Spin state, electronic structure and bonding on C-scorpionate [Fe(II)Cl2(tpm)] catalyst: An experimental and computational study

• Published in: Catalysis today Vol. 358; pp. 403 - 411
• Main Authors: Carlotto, Silvia, Casella, Girolamo, Floreano, Luca, Verdini, Alberto, Ribeiro, Ana P.C., Martins, Luísa M.D.R.S., Casarin, Maurizio
• Format: Journal Article
• Language: English
• Published: Elsevier B.V 01.12.2020
• Subjects: C-scorpionate catalyst; DFT calculations; Spin states; X-ray absorption spectroscopy; X-ray absorption spectroscopy; DFT calculations; C-scorpionate catalyst; Spin states
• ISSN: 0920-5861; 1873-4308
• DOI: 10.1016/j.cattod.2019.08.010

[Display omitted] •The Fe spin state of Fe(II)Cl2(tpm) has been studied by experimental and theoretical investigation.•Theoretical investigation are performed on XAS at the Fe L2,3-edges and N K-edge.•The best agreement has been obtained for a low-spin, diamagnetic ground state.•The stability depends upon the ligands, the bulk solvent and the interaction of the vacant site.•Both tpm→Fe(II) σ bonding and a tpm⟵Fe(II) Charge Transfer characterize the Fe–tpm interaction. The Fe(II) spin state in the condensed phase of [Fe(II)Cl2(tpm)] (tpm = [tris(pyrazol-1-yl)methane]; 1) catalyst has been determined through a combined experimental and theoretical investigation of X-Ray Absorption Spectroscopy (XAS) at the FeL2,3-edges and NK-edge. Results indicated that in this phase a mixed singlet/triplet state is plausible.
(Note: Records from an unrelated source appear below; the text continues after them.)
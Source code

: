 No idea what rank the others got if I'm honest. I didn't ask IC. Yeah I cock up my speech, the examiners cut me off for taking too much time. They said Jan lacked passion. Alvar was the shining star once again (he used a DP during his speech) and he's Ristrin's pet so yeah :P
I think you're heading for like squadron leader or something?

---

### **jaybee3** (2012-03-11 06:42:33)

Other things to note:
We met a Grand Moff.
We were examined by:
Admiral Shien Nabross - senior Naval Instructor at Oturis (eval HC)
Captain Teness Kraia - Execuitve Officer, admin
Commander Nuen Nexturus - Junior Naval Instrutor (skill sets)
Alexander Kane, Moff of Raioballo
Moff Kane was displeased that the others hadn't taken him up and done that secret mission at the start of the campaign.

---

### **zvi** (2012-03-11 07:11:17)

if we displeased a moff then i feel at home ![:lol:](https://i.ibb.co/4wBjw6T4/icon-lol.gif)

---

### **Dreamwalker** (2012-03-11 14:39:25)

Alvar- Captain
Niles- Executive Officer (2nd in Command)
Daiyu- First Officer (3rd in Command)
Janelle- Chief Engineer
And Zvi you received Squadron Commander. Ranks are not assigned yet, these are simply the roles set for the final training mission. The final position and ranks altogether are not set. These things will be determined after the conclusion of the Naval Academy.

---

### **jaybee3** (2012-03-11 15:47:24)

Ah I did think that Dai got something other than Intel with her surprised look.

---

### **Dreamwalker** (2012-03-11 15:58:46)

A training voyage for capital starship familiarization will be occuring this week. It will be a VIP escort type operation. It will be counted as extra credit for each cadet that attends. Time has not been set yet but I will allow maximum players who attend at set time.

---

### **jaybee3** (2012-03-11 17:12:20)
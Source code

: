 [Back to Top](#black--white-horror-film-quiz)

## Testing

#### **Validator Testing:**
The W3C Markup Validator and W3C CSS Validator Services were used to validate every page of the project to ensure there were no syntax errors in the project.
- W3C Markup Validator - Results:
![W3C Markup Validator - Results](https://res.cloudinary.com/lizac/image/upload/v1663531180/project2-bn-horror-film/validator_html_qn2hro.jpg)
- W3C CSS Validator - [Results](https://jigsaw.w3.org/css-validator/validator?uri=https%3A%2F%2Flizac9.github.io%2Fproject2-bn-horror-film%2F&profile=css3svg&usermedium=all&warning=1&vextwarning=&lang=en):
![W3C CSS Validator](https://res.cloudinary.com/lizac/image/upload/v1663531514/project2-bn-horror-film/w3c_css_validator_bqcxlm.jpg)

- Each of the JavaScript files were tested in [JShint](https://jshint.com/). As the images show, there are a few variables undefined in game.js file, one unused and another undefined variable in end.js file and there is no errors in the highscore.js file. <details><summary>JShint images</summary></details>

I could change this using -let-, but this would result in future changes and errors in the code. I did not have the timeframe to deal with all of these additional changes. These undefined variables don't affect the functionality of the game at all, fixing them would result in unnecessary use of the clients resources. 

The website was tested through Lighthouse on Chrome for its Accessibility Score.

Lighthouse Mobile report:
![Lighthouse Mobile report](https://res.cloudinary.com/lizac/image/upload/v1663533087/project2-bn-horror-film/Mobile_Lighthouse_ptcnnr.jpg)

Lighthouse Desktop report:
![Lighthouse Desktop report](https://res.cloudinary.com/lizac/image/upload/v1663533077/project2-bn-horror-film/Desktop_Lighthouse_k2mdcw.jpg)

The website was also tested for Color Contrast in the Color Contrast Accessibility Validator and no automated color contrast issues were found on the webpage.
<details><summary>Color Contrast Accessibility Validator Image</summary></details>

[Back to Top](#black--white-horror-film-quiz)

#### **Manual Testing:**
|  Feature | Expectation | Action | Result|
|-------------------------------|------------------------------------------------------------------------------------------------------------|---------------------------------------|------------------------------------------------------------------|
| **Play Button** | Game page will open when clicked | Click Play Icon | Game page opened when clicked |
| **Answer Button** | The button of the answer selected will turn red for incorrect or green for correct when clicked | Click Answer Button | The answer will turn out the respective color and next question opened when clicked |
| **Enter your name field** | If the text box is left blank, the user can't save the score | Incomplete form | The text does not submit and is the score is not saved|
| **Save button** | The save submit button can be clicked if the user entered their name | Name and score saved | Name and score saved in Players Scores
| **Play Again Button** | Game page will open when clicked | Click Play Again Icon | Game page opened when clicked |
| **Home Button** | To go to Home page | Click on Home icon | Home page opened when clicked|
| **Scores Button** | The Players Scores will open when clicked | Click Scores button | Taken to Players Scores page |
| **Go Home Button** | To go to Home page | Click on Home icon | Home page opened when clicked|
These results have been compared with the already know Fe singlet spin state of the same complex in water solution. A detailed analysis of the electronic structure and bonding mechanism of the catalyst showed that the preference for the low-spin diamagnetic ground state, strongly depends upon the ligands, the bulk solvent and the interaction of the complex’s vacant site (the sixth) with a further ligand. Moreover, comparison of the electronic properties of the complex in condensed phase and water solution showed an increased Lewis acidity of the catalyst in solution phase, due to a decreasing of the LUMO energy of about 8 kcal/mol. These results gave an overall picture of the electronic behavior of the complex investigated, on going from condensed to water solution phase, explaining the preferred use of 1 as catalyst in homogeneous catalysis. The NFe(II) interaction has been thoroughly investigated by means of DFT Kohn-Sham and EDA bond analysis applied to i) the isolated [Fe(II)Cl2(tpm)] and ii) the [Fe(II)Cl2(tpm)] interacting with water as a solvent within the Conductor-like Screening Mode (COSMO) framework. Results showed that both tpm→Fe(II) σ and tpm⟵Fe(II) π Charge Transfer (CT) interactions characterize the Fe(II)–tpm interaction. Moreover, the three tpm N atoms do not equally interact with the Fe(II) and one of them shares a suitable available iron-based d virtual orbital, to bind a further ligand in trans position.